We all struggle from time to time with motivation and inspiration, as we try to live creative and productive lives. Sometimes it’s good to take a step back and realize that resting is OK. Rest is one of the best things you can do to feed your creative soul.
This past weekend I combined rest with inspiration and creativity. I attended a photography workshop that was held at Taliesin in Wisconsin. It wasn’t resting in the sense that I lounged around reading books, or wandering quietly in the woods. It was resting in the way that being away from daily routines and household responsibilities can be.

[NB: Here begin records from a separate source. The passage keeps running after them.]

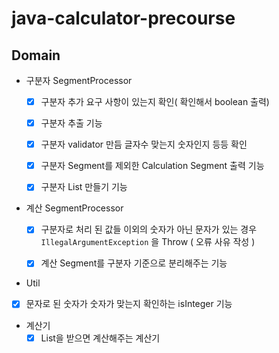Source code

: # java-calculator-precourse

## Domain

- 구분자 SegmentProcessor
    - [x]  구분자 추가 요구 사항이 있는지 확인( 확인해서 boolean 출력)
    - [x]  구분자 추출 기능
    - [x]  구분자 validator 만듬 글자수 맞는지 숫자인지 등등 확인
    - [x]  구분자 Segment를 제외한 Calculation Segment 출력 기능
    - [x]  구분자 List 만들기 기능
  

- 계산 SegmentProcessor
    - [x]  구분자로  처리 된 값들 이외의 숫자가 아닌 문자가 있는 경우 `IllegalArgumentException` 을 Throw ( 오류 사유 작성 )
    - [x]  계산 Segment를 구분자 기준으로 분리해주는 기능
  

- Util 
 - [x] 문자로 된 숫자가 숫자가 맞는지 확인하는 isInteger 기능


- 계산기
    - [X]  List<Integer>을 받으면 계산해주는 계산기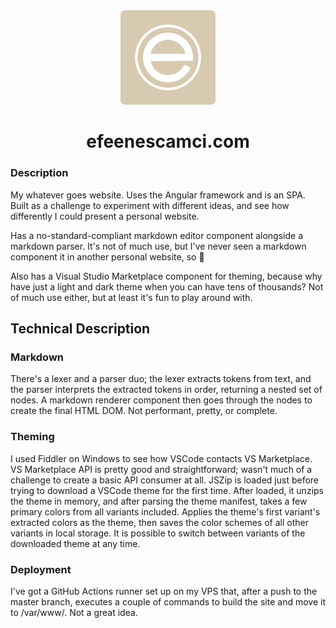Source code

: <div align="center">
<picture>
    <img src="src/assets/efeenescamci-logo.png" width="30%">
</picture>
</div>
<h1 align="center">
efeenescamci.com
</h1>

### Description

My whatever goes website. Uses the Angular framework and is an SPA. Built as a challenge to experiment with different ideas, and see how differently I could present a personal website.

Has a no-standard-compliant markdown editor component alongside a markdown parser. It's not of much use, but I've never seen a markdown component it in another personal website, so 🤷

Also has a Visual Studio Marketplace component for theming, because why have just a light and dark theme when you can have tens of thousands? Not of much use either, but at least it's fun to play around with.

## Technical Description

### Markdown

There's a lexer and a parser duo; the lexer extracts tokens from text, and the parser interprets the extracted tokens in order, returning a nested set of nodes. A markdown renderer component then goes through the nodes to create the final HTML DOM. Not performant, pretty, or complete.

### Theming

I used Fiddler on Windows to see how VSCode contacts VS Marketplace. VS Marketplace API is pretty good and straightforward; wasn't much of a challenge to create a basic API consumer at all. JSZip is loaded just before trying to download a VSCode theme for the first time. After loaded, it unzips the theme in memory, and after parsing the theme manifest, takes a few primary colors from all variants included. Applies the theme's first variant's extracted colors as the theme, then saves the color schemes of all other variants in local storage. It is possible to switch between variants of the downloaded theme at any time.

### Deployment

I've got a GitHub Actions runner set up on my VPS that, after a push to the master branch, executes a couple of commands to build the site and move it to /var/www/. Not a great idea.
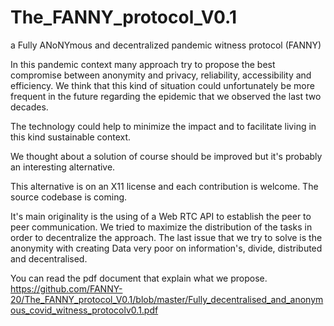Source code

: # The_FANNY_protocol_V0.1
a Fully ANoNYmous and decentralized pandemic witness protocol (FANNY)

In this pandemic context many approach try to propose the best compromise between anonymity and privacy, reliability, accessibility and efficiency. We think that this kind of situation could unfortunately be more frequent in the future regarding the epidemic that we observed the last two decades.

The technology could help to minimize the impact and to facilitate living in this kind sustainable context.

We thought about a solution of course should be improved but it's probably an interesting alternative.

This alternative is on an X11 license and each contribution is welcome. The source codebase is coming.

It's main originality is the using of a Web RTC API to establish the peer to peer communication. We tried to maximize the distribution of the tasks in order to decentralize the approach. The last issue that we try to solve is the anonymity with creating Data very poor on information's, divide, distributed and decentralised.

You can read the pdf document that explain what we propose.
https://github.com/FANNY-20/The_FANNY_protocol_V0.1/blob/master/Fully_decentralised_and_anonymous_covid_witness_protocolv0.1.pdf

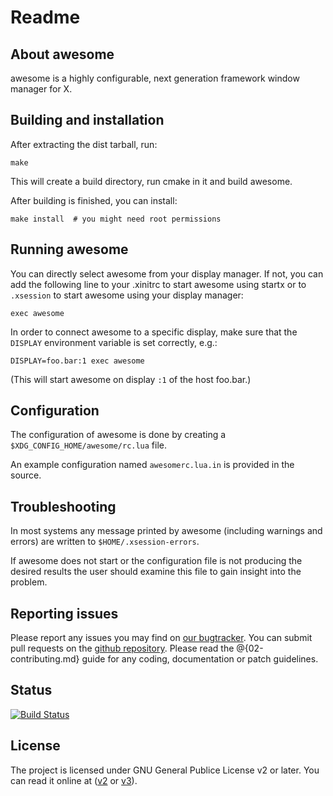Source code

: # Readme

## About awesome

awesome is a highly configurable, next generation framework window manager for X.

## Building and installation

After extracting the dist tarball, run:

    make

This will create a build directory, run cmake in it and build awesome.

After building is finished, you can install:

    make install  # you might need root permissions

## Running awesome

You can directly select awesome from your display manager. If not, you can
add the following line to your .xinitrc to start awesome using startx
or to `.xsession` to start awesome using your display manager:

    exec awesome

In order to connect awesome to a specific display, make sure that
the `DISPLAY` environment variable is set correctly, e.g.:

    DISPLAY=foo.bar:1 exec awesome

(This will start awesome on display `:1` of the host foo.bar.)

## Configuration

The configuration of awesome is done by creating a
`$XDG_CONFIG_HOME/awesome/rc.lua` file.

An example configuration named `awesomerc.lua.in` is provided in the source.

## Troubleshooting

In most systems any message printed by awesome (including warnings and errors)
are written to `$HOME/.xsession-errors`.

If awesome does not start or the configuration file is not producing the
desired results the user should examine this file to gain insight into the
problem.

## Reporting issues

Please report any issues you may find on [our bugtracker](https://github.com/awesomeWM/awesome/issues).
You can submit pull requests on the [github repository](https://github.com/awesomeWM/awesome).
Please read the @{02-contributing.md} guide for any coding, documentation or patch guidelines.

## Status
[![Build Status](https://travis-ci.org/awesomeWM/awesome.svg?branch=master)](https://travis-ci.org/awesomeWM/awesome)

## License

The project is licensed under GNU General Publice License v2 or later.
You can read it online at ([v2](http://www.gnu.org/licenses/gpl-2.0.html)
or [v3](http://www.gnu.org/licenses/gpl.html)).
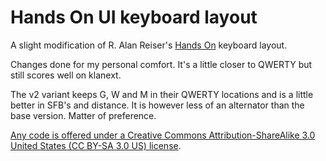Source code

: # Hands On UI keyboard layout

A slight modification of R. Alan Reiser's [Hands On](https://sites.google.com/alanreiser.com/handsdown/home/more-variations#h.6pnxfc5vsy65) keyboard layout.

Changes done for my personal comfort.
It's a little closer to QWERTY but still scores well on klanext.

The v2 variant keeps G, W and M in their QWERTY locations and is a little better in SFB's and distance.
It is however less of an alternator than the base version. Matter of preference.

[Any code is offered under a Creative Commons Attribution-ShareAlike 3.0 United States (CC BY-SA 3.0 US) license](https://creativecommons.org/licenses/by-sa/3.0/us/).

“You are not lazy, unmotivated or stuck. After years of living your life in survival mode, you are exhausted. There is a difference.”

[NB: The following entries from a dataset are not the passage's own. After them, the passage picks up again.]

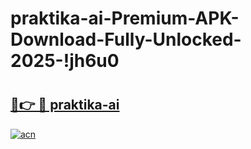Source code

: # praktika-ai-Premium-APK-Download-Fully-Unlocked-2025-!jh6u0

# <h2><a href="https://dvgwit.esa.edu.pl?title=praktika-ai&ref=jh6u0">🔗👉 🔴 praktika-ai</a></h2>

[![acn](https://github.com/user-attachments/assets/0f9c940e-d8b0-45ae-aac7-cd30a18b3e1c)](https://dvgwit.esa.edu.pl?title=praktika-ai&ref=jh6u0)


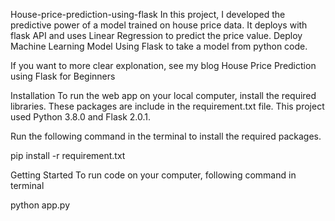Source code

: House-price-prediction-using-flask
In this project, I developed the predictive power of a model trained on house price data. It deploys with flask API and uses Linear Regression to predict the price value. Deploy Machine Learning Model Using Flask to take a model from python code.

If you want to more clear explonation, see my blog House Price Prediction using Flask for Beginners

Installation
To run the web app on your local computer, install the required libraries. These packages are include in the requirement.txt file. This project used Python 3.8.0 and Flask 2.0.1.

Run the following command in the terminal to install the required packages.

pip install -r requirement.txt


Getting Started
To run code on your computer, following command in terminal


python app.py





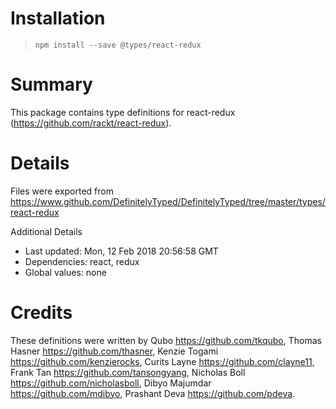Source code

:# Installation
> `npm install --save @types/react-redux`

# Summary
This package contains type definitions for react-redux (https://github.com/rackt/react-redux).

# Details
Files were exported from https://www.github.com/DefinitelyTyped/DefinitelyTyped/tree/master/types/react-redux

Additional Details
 * Last updated: Mon, 12 Feb 2018 20:56:58 GMT
 * Dependencies: react, redux
 * Global values: none

# Credits
These definitions were written by Qubo <https://github.com/tkqubo>, Thomas Hasner <https://github.com/thasner>, Kenzie Togami <https://github.com/kenzierocks>, Curits Layne <https://github.com/clayne11>, Frank Tan <https://github.com/tansongyang>, Nicholas Boll <https://github.com/nicholasboll>, Dibyo Majumdar <https://github.com/mdibyo>, Prashant Deva <https://github.com/pdeva>.
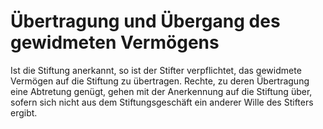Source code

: # Übertragung und Übergang des gewidmeten Vermögens

Ist die Stiftung anerkannt, so ist der Stifter verpflichtet, das gewidmete Vermögen auf die Stiftung zu übertragen. Rechte, zu deren Übertragung eine Abtretung genügt, gehen mit der Anerkennung auf die Stiftung über, sofern sich nicht aus dem Stiftungsgeschäft ein anderer Wille des Stifters ergibt. 


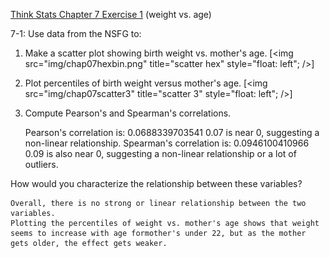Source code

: [Think Stats Chapter 7 Exercise 1](http://greenteapress.com/thinkstats2/html/thinkstats2008.html#toc70) (weight vs. age)

7-1: Use data from the NSFG to: 

1) Make a scatter plot showing birth weight vs. mother's age. 
[<img src="img/chap07hexbin.png" title="scatter hex" style="float: left"; />]

2) Plot percentiles of birth weight versus mother's age. 
[<img src="img/chap07scatter3" title="scatter 3" style="float: left"; />]

3) Compute Pearson's and Spearman's correlations. 

    Pearson's correlation is:  0.0688339703541
        0.07 is near 0, suggesting a non-linear relationship.
     Spearman's correlation is:  0.0946100410966
         0.09 is also near 0, suggesting a non-linear relationship or a lot of outliers.

How would you characterize the relationship between these variables?

    Overall, there is no strong or linear relationship between the two variables.
    Plotting the percentiles of weight vs. mother's age shows that weight seems to increase with age formother's under 22, but as the mother gets older, the effect gets weaker.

So, even though the days were long and filled to the brim. They were filled with the inspiration of just being immersed in the world of Frank Lloyd Wright. Spending time with like-minded creatives, learning, and sharing knowledge, techniques and stories with each other also feeds the creative soul.
The phrase “just be” came up quite often during the weekend. Instead of grabbing our cameras and clicking away, we took the time to “just be” in the spaces we were so privileged to be in. It allowed us to feel the history and creative energy of the place.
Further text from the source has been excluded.